Items from a data source
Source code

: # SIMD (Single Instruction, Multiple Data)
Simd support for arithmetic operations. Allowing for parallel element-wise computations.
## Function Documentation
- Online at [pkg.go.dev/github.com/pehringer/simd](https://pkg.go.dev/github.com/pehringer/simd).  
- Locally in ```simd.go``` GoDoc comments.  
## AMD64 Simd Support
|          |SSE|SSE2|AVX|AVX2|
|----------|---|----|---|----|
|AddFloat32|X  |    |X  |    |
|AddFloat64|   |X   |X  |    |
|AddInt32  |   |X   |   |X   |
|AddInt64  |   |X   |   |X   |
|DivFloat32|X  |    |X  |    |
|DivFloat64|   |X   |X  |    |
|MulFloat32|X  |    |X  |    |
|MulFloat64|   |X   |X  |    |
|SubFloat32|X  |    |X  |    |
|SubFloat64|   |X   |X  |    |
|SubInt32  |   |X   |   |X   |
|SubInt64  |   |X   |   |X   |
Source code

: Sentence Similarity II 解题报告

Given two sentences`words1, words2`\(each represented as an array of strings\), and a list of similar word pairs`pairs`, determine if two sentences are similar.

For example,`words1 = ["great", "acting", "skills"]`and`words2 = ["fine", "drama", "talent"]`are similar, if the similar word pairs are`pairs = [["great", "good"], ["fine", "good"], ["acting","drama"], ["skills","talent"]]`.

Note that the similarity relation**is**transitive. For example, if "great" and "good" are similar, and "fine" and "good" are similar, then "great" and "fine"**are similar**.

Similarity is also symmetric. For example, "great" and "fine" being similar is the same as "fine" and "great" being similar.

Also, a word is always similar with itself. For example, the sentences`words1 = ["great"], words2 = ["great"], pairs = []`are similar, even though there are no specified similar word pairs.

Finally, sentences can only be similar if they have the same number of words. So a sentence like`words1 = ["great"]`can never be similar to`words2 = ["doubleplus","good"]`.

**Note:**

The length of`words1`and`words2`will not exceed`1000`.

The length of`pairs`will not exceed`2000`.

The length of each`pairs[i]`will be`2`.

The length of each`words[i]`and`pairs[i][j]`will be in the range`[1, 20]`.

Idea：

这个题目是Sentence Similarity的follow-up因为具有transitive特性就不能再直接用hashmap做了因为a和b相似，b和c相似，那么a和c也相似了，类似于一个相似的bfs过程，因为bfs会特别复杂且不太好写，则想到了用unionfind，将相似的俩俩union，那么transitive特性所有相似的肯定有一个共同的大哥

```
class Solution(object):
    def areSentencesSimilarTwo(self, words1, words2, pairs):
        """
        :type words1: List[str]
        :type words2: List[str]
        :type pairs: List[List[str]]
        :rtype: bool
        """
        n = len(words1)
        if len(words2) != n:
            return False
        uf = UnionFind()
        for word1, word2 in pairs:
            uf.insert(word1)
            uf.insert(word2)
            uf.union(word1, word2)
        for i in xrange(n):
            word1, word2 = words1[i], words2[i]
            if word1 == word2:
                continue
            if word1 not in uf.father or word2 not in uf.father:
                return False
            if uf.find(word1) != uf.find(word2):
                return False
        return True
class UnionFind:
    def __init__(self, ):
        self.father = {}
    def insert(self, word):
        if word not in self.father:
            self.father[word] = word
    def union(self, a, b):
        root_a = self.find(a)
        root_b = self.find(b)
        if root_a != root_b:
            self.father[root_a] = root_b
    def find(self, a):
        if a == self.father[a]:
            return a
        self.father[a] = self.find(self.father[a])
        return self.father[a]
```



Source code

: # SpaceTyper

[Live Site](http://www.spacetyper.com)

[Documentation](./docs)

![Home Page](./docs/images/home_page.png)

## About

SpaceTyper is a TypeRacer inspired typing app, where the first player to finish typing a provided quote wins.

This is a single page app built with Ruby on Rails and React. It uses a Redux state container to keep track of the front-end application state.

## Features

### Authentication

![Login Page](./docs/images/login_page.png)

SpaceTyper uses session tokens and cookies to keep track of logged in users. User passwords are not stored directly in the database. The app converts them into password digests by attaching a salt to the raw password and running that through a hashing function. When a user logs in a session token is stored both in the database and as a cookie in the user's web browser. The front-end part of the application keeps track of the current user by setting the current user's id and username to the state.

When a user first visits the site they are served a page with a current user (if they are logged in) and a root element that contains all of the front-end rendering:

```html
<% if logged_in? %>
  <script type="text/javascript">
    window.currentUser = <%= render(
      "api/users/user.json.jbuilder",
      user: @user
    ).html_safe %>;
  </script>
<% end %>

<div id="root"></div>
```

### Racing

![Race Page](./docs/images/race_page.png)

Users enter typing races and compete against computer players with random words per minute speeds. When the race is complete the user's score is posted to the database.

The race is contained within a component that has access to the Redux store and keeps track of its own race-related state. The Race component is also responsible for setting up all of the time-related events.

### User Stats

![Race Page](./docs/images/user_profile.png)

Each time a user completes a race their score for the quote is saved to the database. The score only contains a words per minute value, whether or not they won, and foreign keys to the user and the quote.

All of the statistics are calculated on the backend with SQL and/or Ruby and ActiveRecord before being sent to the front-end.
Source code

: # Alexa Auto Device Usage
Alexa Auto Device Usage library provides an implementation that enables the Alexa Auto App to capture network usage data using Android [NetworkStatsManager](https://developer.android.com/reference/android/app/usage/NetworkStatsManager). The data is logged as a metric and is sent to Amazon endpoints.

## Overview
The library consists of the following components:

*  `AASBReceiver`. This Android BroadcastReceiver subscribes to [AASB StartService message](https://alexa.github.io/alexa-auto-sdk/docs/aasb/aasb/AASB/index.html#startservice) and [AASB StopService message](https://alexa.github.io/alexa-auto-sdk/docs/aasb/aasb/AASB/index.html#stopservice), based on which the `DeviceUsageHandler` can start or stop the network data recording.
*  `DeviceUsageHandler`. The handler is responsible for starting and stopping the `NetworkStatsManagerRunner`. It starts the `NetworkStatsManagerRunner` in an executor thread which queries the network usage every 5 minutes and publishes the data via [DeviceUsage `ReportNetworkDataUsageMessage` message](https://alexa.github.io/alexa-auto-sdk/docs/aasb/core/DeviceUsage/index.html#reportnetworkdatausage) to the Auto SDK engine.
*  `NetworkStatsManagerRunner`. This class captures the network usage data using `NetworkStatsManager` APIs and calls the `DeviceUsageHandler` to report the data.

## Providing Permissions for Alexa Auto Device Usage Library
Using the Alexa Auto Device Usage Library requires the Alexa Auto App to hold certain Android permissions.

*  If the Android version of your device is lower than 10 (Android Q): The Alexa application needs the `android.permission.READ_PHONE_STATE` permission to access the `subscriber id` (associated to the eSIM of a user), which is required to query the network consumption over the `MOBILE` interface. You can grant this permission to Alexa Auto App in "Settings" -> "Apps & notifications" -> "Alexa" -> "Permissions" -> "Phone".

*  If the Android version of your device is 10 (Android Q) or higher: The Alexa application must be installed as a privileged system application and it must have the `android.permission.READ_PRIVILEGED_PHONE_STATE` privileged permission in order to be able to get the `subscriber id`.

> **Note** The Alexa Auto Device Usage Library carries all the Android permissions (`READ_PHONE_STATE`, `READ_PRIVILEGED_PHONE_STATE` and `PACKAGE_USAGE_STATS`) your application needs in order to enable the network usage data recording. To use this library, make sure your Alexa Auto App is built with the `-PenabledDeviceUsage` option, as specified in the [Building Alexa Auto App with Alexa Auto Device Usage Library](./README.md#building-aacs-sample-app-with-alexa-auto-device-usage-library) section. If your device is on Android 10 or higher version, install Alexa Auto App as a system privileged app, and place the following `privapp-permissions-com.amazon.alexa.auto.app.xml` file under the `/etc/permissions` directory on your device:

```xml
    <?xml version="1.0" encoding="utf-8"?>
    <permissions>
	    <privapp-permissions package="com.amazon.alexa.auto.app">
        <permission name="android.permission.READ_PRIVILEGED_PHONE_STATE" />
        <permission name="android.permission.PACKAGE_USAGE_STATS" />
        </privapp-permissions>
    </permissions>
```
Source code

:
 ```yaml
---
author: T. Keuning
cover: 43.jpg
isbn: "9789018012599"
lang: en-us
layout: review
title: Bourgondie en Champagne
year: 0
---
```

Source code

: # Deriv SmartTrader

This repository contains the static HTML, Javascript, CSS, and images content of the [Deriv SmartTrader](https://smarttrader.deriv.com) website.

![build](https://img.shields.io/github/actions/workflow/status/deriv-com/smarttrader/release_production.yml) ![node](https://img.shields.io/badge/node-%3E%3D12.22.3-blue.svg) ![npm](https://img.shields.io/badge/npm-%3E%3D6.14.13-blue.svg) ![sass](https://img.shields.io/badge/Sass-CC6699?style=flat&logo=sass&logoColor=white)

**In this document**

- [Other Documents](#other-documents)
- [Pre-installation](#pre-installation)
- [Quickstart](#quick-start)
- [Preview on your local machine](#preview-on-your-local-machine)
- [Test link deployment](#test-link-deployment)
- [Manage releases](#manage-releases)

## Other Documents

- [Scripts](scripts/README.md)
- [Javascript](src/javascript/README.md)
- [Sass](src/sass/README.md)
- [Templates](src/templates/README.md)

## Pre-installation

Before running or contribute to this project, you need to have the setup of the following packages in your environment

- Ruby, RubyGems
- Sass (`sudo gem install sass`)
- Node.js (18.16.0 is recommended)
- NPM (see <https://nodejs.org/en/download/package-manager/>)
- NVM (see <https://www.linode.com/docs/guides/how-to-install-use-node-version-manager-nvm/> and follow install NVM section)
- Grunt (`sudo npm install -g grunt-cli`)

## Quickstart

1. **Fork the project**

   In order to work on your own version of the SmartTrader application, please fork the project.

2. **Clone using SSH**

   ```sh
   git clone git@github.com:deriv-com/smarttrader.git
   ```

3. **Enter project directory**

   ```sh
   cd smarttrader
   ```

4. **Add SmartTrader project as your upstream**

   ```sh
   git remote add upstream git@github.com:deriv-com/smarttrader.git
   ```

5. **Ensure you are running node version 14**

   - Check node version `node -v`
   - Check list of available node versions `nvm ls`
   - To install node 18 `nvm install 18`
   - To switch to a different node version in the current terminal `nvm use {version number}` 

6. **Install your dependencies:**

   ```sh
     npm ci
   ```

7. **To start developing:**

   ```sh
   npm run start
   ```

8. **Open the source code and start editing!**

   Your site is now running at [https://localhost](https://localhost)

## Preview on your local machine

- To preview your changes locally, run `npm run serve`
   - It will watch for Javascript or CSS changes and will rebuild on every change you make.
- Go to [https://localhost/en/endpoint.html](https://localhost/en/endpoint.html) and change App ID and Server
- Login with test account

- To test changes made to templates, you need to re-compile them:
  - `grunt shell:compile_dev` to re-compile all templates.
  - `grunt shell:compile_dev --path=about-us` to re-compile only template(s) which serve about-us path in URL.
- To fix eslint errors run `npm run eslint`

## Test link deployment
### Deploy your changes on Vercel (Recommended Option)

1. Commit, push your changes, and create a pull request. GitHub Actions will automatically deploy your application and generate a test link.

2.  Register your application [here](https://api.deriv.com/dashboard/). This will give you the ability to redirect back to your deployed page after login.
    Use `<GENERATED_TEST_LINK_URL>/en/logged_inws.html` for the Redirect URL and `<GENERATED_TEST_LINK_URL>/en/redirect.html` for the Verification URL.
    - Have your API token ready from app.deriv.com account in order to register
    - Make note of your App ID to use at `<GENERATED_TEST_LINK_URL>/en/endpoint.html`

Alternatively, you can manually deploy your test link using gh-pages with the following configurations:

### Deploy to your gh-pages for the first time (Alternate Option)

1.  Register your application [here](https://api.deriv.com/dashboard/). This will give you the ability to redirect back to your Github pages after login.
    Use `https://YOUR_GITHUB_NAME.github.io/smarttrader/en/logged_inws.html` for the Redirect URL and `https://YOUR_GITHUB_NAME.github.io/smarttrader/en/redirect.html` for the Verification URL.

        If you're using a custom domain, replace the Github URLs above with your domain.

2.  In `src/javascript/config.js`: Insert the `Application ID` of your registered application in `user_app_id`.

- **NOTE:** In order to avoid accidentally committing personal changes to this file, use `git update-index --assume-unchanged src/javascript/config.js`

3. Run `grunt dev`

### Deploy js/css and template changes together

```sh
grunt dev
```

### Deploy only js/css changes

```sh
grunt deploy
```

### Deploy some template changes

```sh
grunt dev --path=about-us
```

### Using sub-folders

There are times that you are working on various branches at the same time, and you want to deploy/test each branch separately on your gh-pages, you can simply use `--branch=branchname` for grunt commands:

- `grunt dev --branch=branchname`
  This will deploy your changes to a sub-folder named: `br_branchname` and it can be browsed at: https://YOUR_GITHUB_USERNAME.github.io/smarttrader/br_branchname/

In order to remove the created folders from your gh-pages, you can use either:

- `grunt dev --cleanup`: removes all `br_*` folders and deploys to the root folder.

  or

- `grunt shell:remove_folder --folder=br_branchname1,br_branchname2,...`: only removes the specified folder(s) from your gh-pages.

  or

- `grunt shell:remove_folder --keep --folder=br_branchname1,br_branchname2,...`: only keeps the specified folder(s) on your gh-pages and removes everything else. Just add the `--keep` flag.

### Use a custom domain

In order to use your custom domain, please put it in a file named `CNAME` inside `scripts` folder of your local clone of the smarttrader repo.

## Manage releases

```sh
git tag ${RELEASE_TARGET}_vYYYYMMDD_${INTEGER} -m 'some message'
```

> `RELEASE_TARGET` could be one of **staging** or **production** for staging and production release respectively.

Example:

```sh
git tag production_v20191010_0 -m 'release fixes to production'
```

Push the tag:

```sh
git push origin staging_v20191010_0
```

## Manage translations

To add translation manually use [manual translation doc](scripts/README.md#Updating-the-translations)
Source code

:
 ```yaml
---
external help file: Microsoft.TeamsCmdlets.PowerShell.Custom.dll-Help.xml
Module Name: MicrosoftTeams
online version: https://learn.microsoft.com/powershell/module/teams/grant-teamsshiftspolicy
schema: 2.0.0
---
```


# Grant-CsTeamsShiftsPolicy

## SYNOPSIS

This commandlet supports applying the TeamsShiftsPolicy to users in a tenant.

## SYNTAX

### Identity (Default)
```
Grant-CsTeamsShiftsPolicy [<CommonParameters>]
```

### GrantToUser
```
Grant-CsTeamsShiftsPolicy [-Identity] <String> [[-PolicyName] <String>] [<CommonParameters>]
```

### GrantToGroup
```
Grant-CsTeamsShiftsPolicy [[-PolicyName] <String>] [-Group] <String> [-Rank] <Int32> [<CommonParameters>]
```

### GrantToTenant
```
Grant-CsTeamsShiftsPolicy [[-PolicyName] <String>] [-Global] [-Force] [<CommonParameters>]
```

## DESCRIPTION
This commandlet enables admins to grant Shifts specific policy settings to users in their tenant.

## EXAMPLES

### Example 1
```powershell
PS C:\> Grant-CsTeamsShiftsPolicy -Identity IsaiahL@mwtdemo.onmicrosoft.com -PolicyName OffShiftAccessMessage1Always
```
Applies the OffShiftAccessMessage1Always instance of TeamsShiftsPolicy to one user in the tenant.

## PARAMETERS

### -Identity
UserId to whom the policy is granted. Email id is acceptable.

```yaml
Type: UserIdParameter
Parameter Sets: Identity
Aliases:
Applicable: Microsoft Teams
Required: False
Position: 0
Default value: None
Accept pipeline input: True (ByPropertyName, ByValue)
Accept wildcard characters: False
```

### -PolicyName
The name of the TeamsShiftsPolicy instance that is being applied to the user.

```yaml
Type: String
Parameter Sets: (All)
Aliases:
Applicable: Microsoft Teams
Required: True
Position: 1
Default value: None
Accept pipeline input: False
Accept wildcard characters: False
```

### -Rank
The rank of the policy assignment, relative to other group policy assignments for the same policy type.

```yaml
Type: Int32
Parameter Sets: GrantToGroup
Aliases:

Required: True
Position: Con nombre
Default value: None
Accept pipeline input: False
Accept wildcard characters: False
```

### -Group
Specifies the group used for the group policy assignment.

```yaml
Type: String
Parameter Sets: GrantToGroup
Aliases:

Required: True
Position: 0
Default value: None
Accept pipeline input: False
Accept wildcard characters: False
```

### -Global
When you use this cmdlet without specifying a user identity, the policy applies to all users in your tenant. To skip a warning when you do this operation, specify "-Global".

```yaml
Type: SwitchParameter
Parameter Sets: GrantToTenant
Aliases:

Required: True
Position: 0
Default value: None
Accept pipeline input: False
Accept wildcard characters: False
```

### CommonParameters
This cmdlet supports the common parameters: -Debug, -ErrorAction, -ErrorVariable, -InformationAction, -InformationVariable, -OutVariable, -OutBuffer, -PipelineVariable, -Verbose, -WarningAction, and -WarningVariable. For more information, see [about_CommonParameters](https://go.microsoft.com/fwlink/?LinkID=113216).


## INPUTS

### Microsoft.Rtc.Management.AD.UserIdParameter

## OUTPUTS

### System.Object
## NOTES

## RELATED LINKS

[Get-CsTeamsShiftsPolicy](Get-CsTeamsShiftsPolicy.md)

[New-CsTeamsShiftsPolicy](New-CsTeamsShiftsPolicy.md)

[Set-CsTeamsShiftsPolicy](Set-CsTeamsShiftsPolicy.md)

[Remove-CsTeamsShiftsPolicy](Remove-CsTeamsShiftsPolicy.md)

Description of the task:
Word for word, output the lines of the data from its first line through the line where "similar, if the" appears, and stop there.

Answer for this exercise:
Source code

: # SIMD (Single Instruction, Multiple Data)
Simd support for arithmetic operations. Allowing for parallel element-wise computations.
## Function Documentation
- Online at [pkg.go.dev/github.com/pehringer/simd](https://pkg.go.dev/github.com/pehringer/simd).  
- Locally in ```simd.go``` GoDoc comments.  
## AMD64 Simd Support
|          |SSE|SSE2|AVX|AVX2|
|----------|---|----|---|----|
|AddFloat32|X  |    |X  |    |
|AddFloat64|   |X   |X  |    |
|AddInt32  |   |X   |   |X   |
|AddInt64  |   |X   |   |X   |
|DivFloat32|X  |    |X  |    |
|DivFloat64|   |X   |X  |    |
|MulFloat32|X  |    |X  |    |
|MulFloat64|   |X   |X  |    |
|SubFloat32|X  |    |X  |    |
|SubFloat64|   |X   |X  |    |
|SubInt32  |   |X   |   |X   |
|SubInt64  |   |X   |   |X   |
Source code

: Sentence Similarity II 解题报告

Given two sentences`words1, words2`\(each represented as an array of strings\), and a list of similar word pairs`pairs`, determine if two sentences are similar.

For example,`words1 = ["great", "acting", "skills"]`and`words2 = ["fine", "drama", "talent"]`are similar, if the similar word pairs are`pairs = [["great", "good"], ["fine", "good"], ["acting","drama"], ["skills","talent"]]`.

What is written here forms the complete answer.